CoFi-PGMA: Counterfactual Policy Gradients under Filtered Feedback for Multi-Agent LLMs
Fixes credit assignment in multi-agent LLM systems, enabling better collaboration and routing.
Researchers Stela Tong and Elai Ben-Gal have introduced CoFi-PGMA (Counterfactual Policy Gradients under Filtered Feedback for Multi-Agent LLMs), a unified framework designed to train large language models in multi-agent architectures. As LLMs are increasingly deployed in systems where multiple models either compete through routing mechanisms or collaborate to produce a single answer, the learning signal each agent receives becomes filtered. In routing, only the chosen response is evaluated (selection-gated feedback), while collaboration yields shared rewards that mask individual contributions. Standard RLHF objectives, tailored for single-policy deployments, fail in these scenarios, leading to misspecified learning.

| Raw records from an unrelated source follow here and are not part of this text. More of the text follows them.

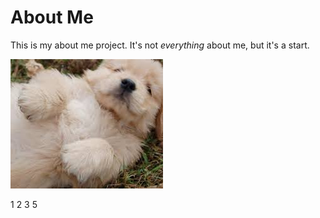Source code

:# About Me

This is my about me project. It's not *everything* about me, but it's a start.


![Picture of pupper](pupper.jpeg)

1
2
3
5
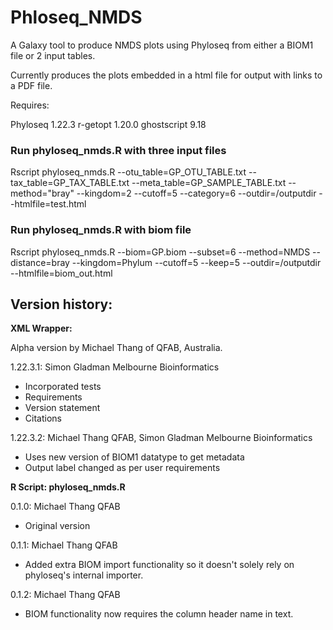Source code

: # Phloseq_NMDS

A Galaxy tool to produce NMDS plots using Phyloseq from either a BIOM1 file or 2 input tables.

Currently produces the plots embedded in a html file for output with links to a PDF file.

Requires:

Phyloseq 1.22.3
r-getopt 1.20.0
ghostscript 9.18


### Run phyloseq_nmds.R with three input files
Rscript phyloseq_nmds.R --otu_table=GP_OTU_TABLE.txt --tax_table=GP_TAX_TABLE.txt --meta_table=GP_SAMPLE_TABLE.txt --method="bray" --kingdom=2 --cutoff=5 --category=6 --outdir=/outputdir --htmlfile=test.html

### Run phyloseq_nmds.R with biom file
Rscript phyloseq_nmds.R --biom=GP.biom --subset=6 --method=NMDS --distance=bray --kingdom=Phylum --cutoff=5 --keep=5 --outdir=/outputdir --htmlfile=biom_out.html

## Version history:

**XML Wrapper:**

Alpha version by Michael Thang of QFAB, Australia.

1.22.3.1: Simon Gladman Melbourne Bioinformatics

* Incorporated tests
* Requirements
* Version statement
* Citations

1.22.3.2: Michael Thang QFAB, Simon Gladman Melbourne Bioinformatics

* Uses new version of BIOM1 datatype to get metadata
* Output label changed as per user requirements


**R Script: phyloseq_nmds.R**

0.1.0: Michael Thang QFAB

* Original version

0.1.1: Michael Thang QFAB

* Added extra BIOM import functionality so it doesn't solely rely on phyloseq's internal importer.

0.1.2: Michael Thang QFAB

* BIOM functionality now requires the column header name in text.
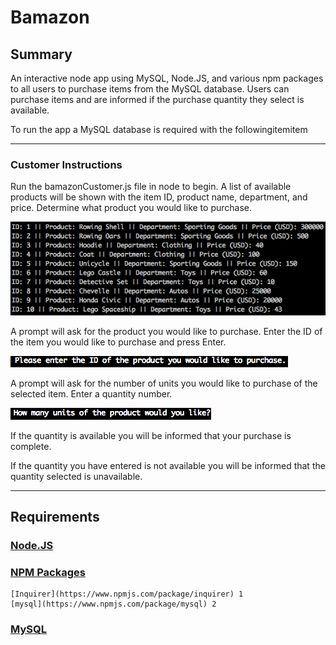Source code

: # **Bamazon**
 
## **Summary**
 
An interactive node app using MySQL, Node.JS, and various npm packages to all users to purchase items from the MySQL database. Users can purchase items and are informed if the purchase quantity they select is available.
 
To run the app a MySQL database is required with the followingitemitem
 
***
 
### **Customer Instructions**
 
Run the bamazonCustomer.js file in node to begin. A list of available products will be shown with the item ID, product name, department, and price. Determine what product you would like to purchase.
 
![Customer](Images/item-list.png)
 
A prompt will ask for the product you would like to purchase. Enter the ID of the item you would like to purchase and press Enter.
 
![Customer](Images/ID-prompt.png)
 
A prompt will ask for the number of units you would like to purchase of the selected item. Enter a quantity number.

![Customer](Images/quantity-prompt.png)
 
If the quantity is available you will be informed that your purchase is complete.

If the quantity you have entered is not available you will be informed that the quantity selected is unavailable.

***

## **Requirements**

### [Node.JS](https://nodejs.org/en/download/)

### [NPM Packages](https://www.npmjs.com)
	[Inquirer](https://www.npmjs.com/package/inquirer) 1
	[mysql](https://www.npmjs.com/package/mysql) 2

### [MySQL](https://www.mysql.com/downloads/)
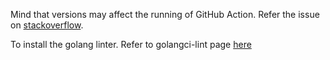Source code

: Mind that versions may affect the running of GitHub Action. Refer the issue on [stackoverflow](https://stackoverflow.com/questions/71027513/all-github-action-jobs-are-queued-and-never-running).

To install the golang linter. Refer to golangci-lint page [here](https://golangci-lint.run/welcome/install/)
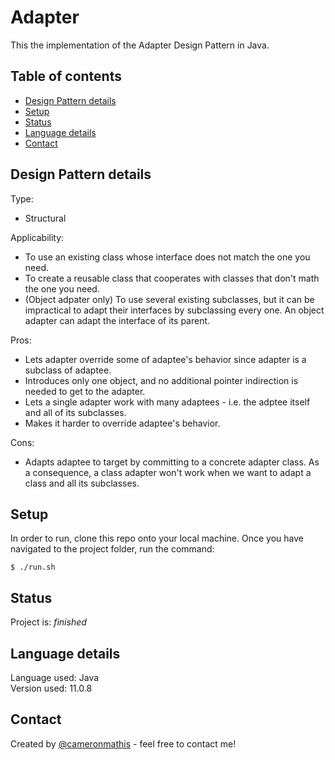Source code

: # Adapter
This the implementation of the Adapter Design Pattern in Java.

## Table of contents
* [Design Pattern details](#Design-Pattern-details)
* [Setup](#setup)
* [Status](#status)
* [Language details](#Language-details)
* [Contact](#contact)

## Design Pattern details
Type:
* Structural

Applicability:
* To use an existing class whose interface does not match the one you need.
* To create a reusable class that cooperates with classes that don't math the one you need.
* (Object adpater only) To use several existing subclasses, but it can be impractical to adapt their interfaces by subclassing every one. An object adapter can adapt the interface of its parent.

Pros:
* Lets adapter override some of adaptee's behavior since adapter is a subclass of adaptee.
* Introduces only one object, and no additional pointer indirection is needed to get to the adapter.
* Lets a single adapter work with many adaptees - i.e. the adptee itself and all of its subclasses.
* Makes it harder to override adaptee's behavior.

Cons:
* Adapts adaptee to target by committing to a concrete adapter class. As a consequence, a class adapter won't work when we want to adapt a class and all its subclasses.

## Setup
In order to run, clone this repo onto your local machine. Once you have navigated to the project folder, run the command:

	$ ./run.sh

## Status
Project is: _finished_

## Language details
Language used: Java </br>
Version used: 11.0.8

## Contact
Created by [@cameronmathis](https://github.com/cameronmathis/) - feel free to contact me!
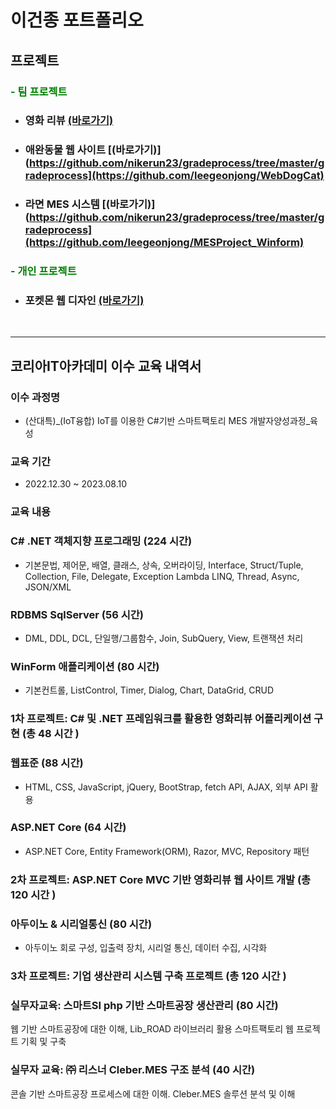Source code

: # 이건종 포트폴리오
## 프로젝트

### <span style="color: Green">- 팀 프로젝트</span>

- ### **영화 리뷰** [(바로가기)](https://github.com/leegeonjong/WinfromFirstProject)
- ### **애완동물 웹 사이트** [(바로가기)](https://github.com/nikerun23/gradeprocess/tree/master/gradeprocess](https://github.com/leegeonjong/WebDogCat)
- ### **라면 MES 시스템** [(바로가기)](https://github.com/nikerun23/gradeprocess/tree/master/gradeprocess](https://github.com/leegeonjong/MESProject_Winform)

### <span style="color: Green">- 개인 프로젝트</sapn>
- ### **포켓몬 웹 디자인** [(바로가기)](https://github.com/nikerun23/gradeprocess/tree/master/gradeprocess)
  
<br>

---


## 코리아IT아카데미 이수 교육 내역서


### 이수 과정명
- (산대특)_(IoT융합) IoT를 이용한 C#기반 스마트팩토리 MES 개발자양성과정_육성
### 교육 기간
- 2022.12.30 ~ 2023.08.10
### 교육 내용
### **C# .NET 객체지향 프로그래밍 (224 시간)**<br>
- 기본문법, 제어문, 배열, 클래스, 상속, 오버라이딩, Interface, Struct/Tuple, Collection, File, Delegate, Exception Lambda LINQ, Thread, Async, JSON/XML

### **RDBMS SqlServer (56 시간)**<br>
 - DML, DDL, DCL, 단일행/그룹함수, Join, SubQuery, View, 트랜잭션 처리

### **WinForm 애플리케이션 (80 시간)**<br>
- 기본컨트롤, ListControl, Timer, Dialog, Chart, DataGrid, CRUD

### **1차 프로젝트: C# 및 .NET 프레임워크를 활용한 영화리뷰 어플리케이션 구현 (총 48 시간 )**

### **웹표준 (88 시간)**<br>
- HTML, CSS, JavaScript, jQuery, BootStrap, fetch API, AJAX, 외부 API 활용

### **ASP.NET Core (64 시간)**<br>
- ASP.NET Core, Entity Framework(ORM), Razor, MVC, Repository 패턴

### **2차 프로젝트: ASP.NET Core MVC 기반 영화리뷰 웹 사이트 개발 (총 120 시간 )**<br>
 
### **아두이노 & 시리얼통신 (80 시간)**<br>
- 아두이노 회로 구성, 입출력 장치, 시리얼 통신, 데이터 수집, 시각화

### **3차 프로젝트: 기업 생산관리 시스템 구축 프로젝트 (총 120 시간 )**<br>

###  **실무자교육: 스마트SI php 기반 스마트공장 생산관리  (80 시간)**<br>
웹 기반 스마트공장에 대한 이해, Lib_ROAD 라이브러리 활용 스마트팩토리 웹 프로젝트 기획 및 구축

### **실무자 교육: ㈜ 리스너  Cleber.MES 구조 분석  (40 시간)**<br>
콘솔 기반 스마트공장 프로세스에 대한 이해. Cleber.MES 솔루션 분석 및 이해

CoFi-PGMA addresses this by deriving a counterfactual per-agent training objective based on marginal contribution. For routing systems, this translates to off-policy corrections for selection-gated feedback, while for collaborative systems, it reduces to leave-one-out difference rewards for credit assignment. The framework further analyzes how softmax routing induces risk-sensitive incentives and provides practical training algorithms that integrate counterfactual estimators, multiturn-aware rewards, and policy optimization methods. Demonstrated on a real-world reasoning dataset, CoFi-PGMA enables more effective training of multi-agent LLM systems, improving their ability to collaborate or compete efficiently.
- CoFi-PGMA corrects learning signals for multi-agent LLMs under routing (selection-gated) and collaborative (shared rewards) feedback.
- Derives counterfactual per-agent objectives based on marginal contribution, using off-policy corrections for routing and leave-one-out difference rewards for collaboration.
- Includes practical algorithms with counterfactual estimators, multiturn-aware rewards, and policy optimization, validated on real-world reasoning datasets.
Why It Matters
Enables effective training for multi-agent LLM systems, critical for scaling AI collaboration and routing in production.